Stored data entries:
***
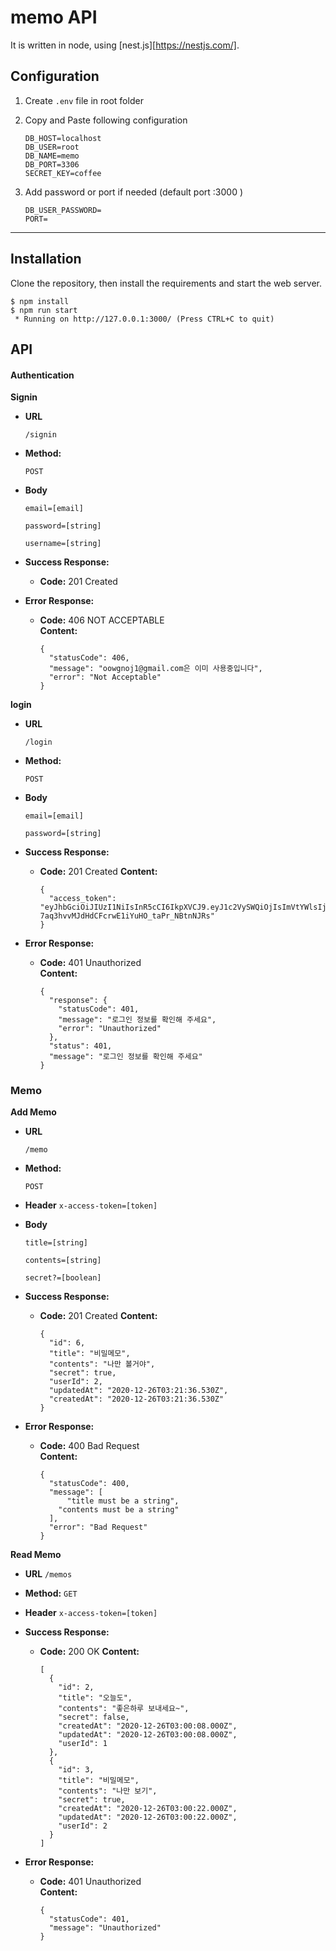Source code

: # memo API

It is written in node, using [nest.js][https://nestjs.com/].

## Configuration

1. Create `.env` file in root folder

2. Copy and Paste following configuration

   ```
   DB_HOST=localhost
   DB_USER=root
   DB_NAME=memo
   DB_PORT=3306
   SECRET_KEY=coffee

   ```

3. Add password or port if needed (default port :3000 )

   ```
   DB_USER_PASSWORD=
   PORT=
   ```

---

## Installation

Clone the repository, then install the requirements and start the web server.

    $ npm install
    $ npm run start
     * Running on http://127.0.0.1:3000/ (Press CTRL+C to quit)

## API

#### Authentication

**Signin**

- **URL**

  `/signin`

* **Method:**

  `POST`

* **Body**

  `email=[email]`

  `password=[string]`

  `username=[string]`

- **Success Response:**

  - **Code:** 201 Created

- **Error Response:**

  - **Code:** 406 NOT ACCEPTABLE <br />
    **Content:**

    ```
    {
      "statusCode": 406,
      "message": "oowgnoj1@gmail.com은 이미 사용중입니다",
      "error": "Not Acceptable"
    }
    ```

**login**

- **URL**

  `/login`

* **Method:**

  `POST`

* **Body**

  `email=[email]`

  `password=[string]`

- **Success Response:**

  - **Code:** 201 Created
    **Content:**

    ```
    {
      "access_token": "eyJhbGciOiJIUzI1NiIsInR5cCI6IkpXVCJ9.eyJ1c2VySWQiOjIsImVtYWlsIjoib293Z25vajFAZ21haWwuY29tIiwiaWF0IjoxNjA4OTUxNTk1fQ.1uz6-7aq3hvvMJdHdCFcrwE1iYuHO_taPr_NBtnNJRs"
    }
    ```

- **Error Response:**

  - **Code:** 401 Unauthorized <br />
    **Content:**

    ```
    {
      "response": {
        "statusCode": 401,
        "message": "로그인 정보를 확인해 주세요",
        "error": "Unauthorized"
      },
      "status": 401,
      "message": "로그인 정보를 확인해 주세요"
    }
    ```

### Memo

**Add Memo**

- **URL**

  `/memo`

* **Method:**

  `POST`

* **Header**
  `x-access-token=[token]`

* **Body**

  `title=[string]`

  `contents=[string]`

  `secret?=[boolean]`

- **Success Response:**

  - **Code:** 201 Created
    **Content:**

    ```
    {
      "id": 6,
      "title": "비밀메모",
      "contents": "나만 볼거야",
      "secret": true,
      "userId": 2,
      "updatedAt": "2020-12-26T03:21:36.530Z",
      "createdAt": "2020-12-26T03:21:36.530Z"
    }
    ```

- **Error Response:**

  - **Code:** 400 Bad Request <br />
    **Content:**

    ```
    {
      "statusCode": 400,
      "message": [
    	  "title must be a string",
        "contents must be a string"
      ],
      "error": "Bad Request"
    }
    ```

**Read Memo**

- **URL**
  `/memos`

* **Method:**
  `GET`

* **Header**
  `x-access-token=[token]`

- **Success Response:**

  - **Code:** 200 OK
    **Content:**

    ```
    [
      {
        "id": 2,
        "title": "오늘도",
        "contents": "좋은하루 보내세요~",
        "secret": false,
        "createdAt": "2020-12-26T03:00:08.000Z",
        "updatedAt": "2020-12-26T03:00:08.000Z",
        "userId": 1
      },
      {
        "id": 3,
        "title": "비밀메모",
        "contents": "나만 보기",
        "secret": true,
        "createdAt": "2020-12-26T03:00:22.000Z",
        "updatedAt": "2020-12-26T03:00:22.000Z",
        "userId": 2
      }
    ]
    ```

- **Error Response:**

  - **Code:** 401 Unauthorized <br />
    **Content:**

    ```
    {
      "statusCode": 401,
      "message": "Unauthorized"
    }
    ```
***
YOUR GOAL:
Go through the entries and report every line with the string "message".

YOUR RESPONSE:
      "message": "oowgnoj1@gmail.com은 이미 사용중입니다",
        "message": "로그인 정보를 확인해 주세요",
      "message": "로그인 정보를 확인해 주세요"
      "message": [
      "message": "Unauthorized"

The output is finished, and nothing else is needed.